**What you should do**:
Lift every line from the entries that includes the word "begin".

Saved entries
>>>

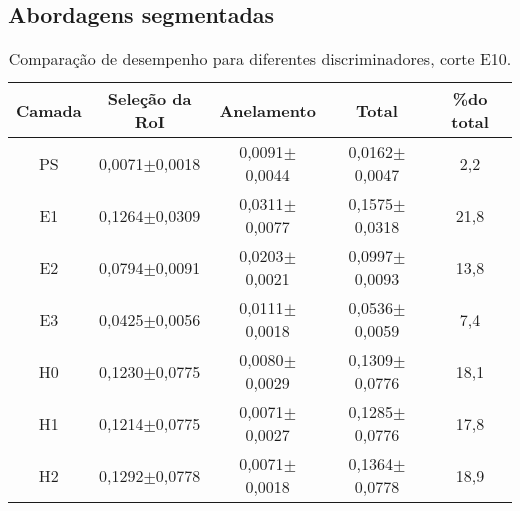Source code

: \subsection{Abordagens segmentadas}

\begin{table}[h!]
\centering \caption{Comparação de desempenho para diferentes
discriminadores, corte E10.}\vspace{0.2cm} \footnotesize
\begin{tabular}{c|c|c|c | c}
    \hline
\textbf{Camada} & \textbf{Seleção da RoI} & \textbf{Anelamento} &
\textbf{Total} & \%\textbf{do total} \\ \hline
PS & 0,0071$\pm$0,0018 & 0,0091$\pm$0,0044 & 0,0162$\pm$0,0047 & 2,2\\
E1 & 0,1264$\pm$0,0309 & 0,0311$\pm$0,0077 & 0,1575$\pm$0,0318 & 21,8\\
E2 & 0,0794$\pm$0,0091 & 0,0203$\pm$0,0021 & 0,0997$\pm$0,0093 & 13,8\\
E3 & 0,0425$\pm$0,0056 & 0,0111$\pm$0,0018 & 0,0536$\pm$0,0059 & 7,4\\
H0 & 0,1230$\pm$0,0775 & 0,0080$\pm$0,0029 & 0,1309$\pm$0,0776 & 18,1\\
H1 & 0,1214$\pm$0,0775 & 0,0071$\pm$0,0027 & 0,1285$\pm$0,0776 & 17,8\\
H2 & 0,1292$\pm$0,0778 & 0,0071$\pm$0,0018 & 0,1364$\pm$0,0778 & 18,9\\
\hline
\end{tabular}
\label{tab_compTimeexpSeg}
\end{table}
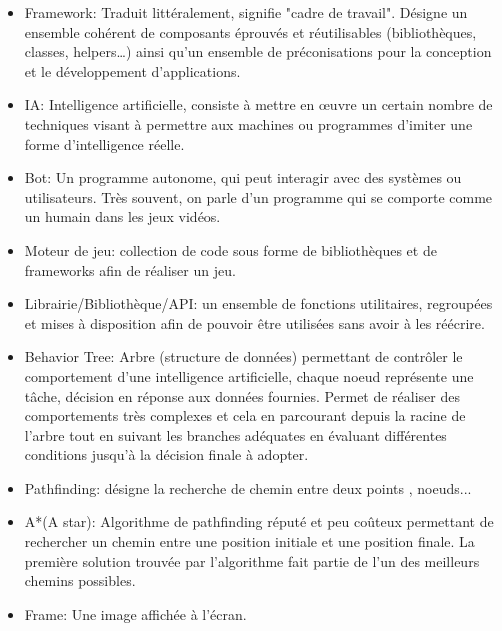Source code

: \documentclass[french]{article}
\begin{document}
\begin{itemize}
    \item Framework: Traduit littéralement, signifie "cadre de travail". Désigne un ensemble cohérent de composants éprouvés et réutilisables (bibliothèques, classes, helpers…) ainsi qu'un ensemble de préconisations pour la conception et le développement d'applications.
    \newline
    \item IA: Intelligence artificielle, consiste à mettre en œuvre un certain nombre de techniques visant à permettre aux machines ou programmes d'imiter une forme d'intelligence réelle.
    \newline
    \item Bot: Un programme autonome, qui peut interagir avec des systèmes ou utilisateurs. Très souvent, on parle d'un programme qui se comporte comme un humain dans les jeux vidéos.
    \newline
    \item Moteur de jeu: collection de code sous forme de bibliothèques et de frameworks afin de réaliser un jeu.
    \newline
    \item Librairie/Bibliothèque/API: un ensemble de fonctions utilitaires, regroupées et mises à disposition afin de pouvoir être utilisées sans avoir à les réécrire.
    \newline
    \item Behavior Tree: Arbre (structure de données) permettant de contrôler le comportement d'une intelligence artificielle, chaque noeud représente une tâche, décision en réponse aux données fournies. Permet de réaliser des comportements très complexes et cela en parcourant depuis la racine de l'arbre tout en suivant les branches adéquates en évaluant différentes conditions jusqu'à la décision finale à adopter.
    \newline
    \item Pathfinding: désigne la recherche de chemin entre deux points , noeuds...
    \newline
    \item A*(A star): Algorithme de pathfinding réputé et peu coûteux permettant de rechercher un chemin entre une position initiale et une position finale. La première solution trouvée par l'algorithme fait partie de l'un des meilleurs chemins possibles.
    \newline
    
    \item Frame: Une image affichée à l'écran.\newline
    

\end{itemize}
\end{document}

<<<

**Answer below**:
\begin{table}[h!]
\begin{tabular}{c|c|c|c | c}
\begin{document}
\begin{itemize}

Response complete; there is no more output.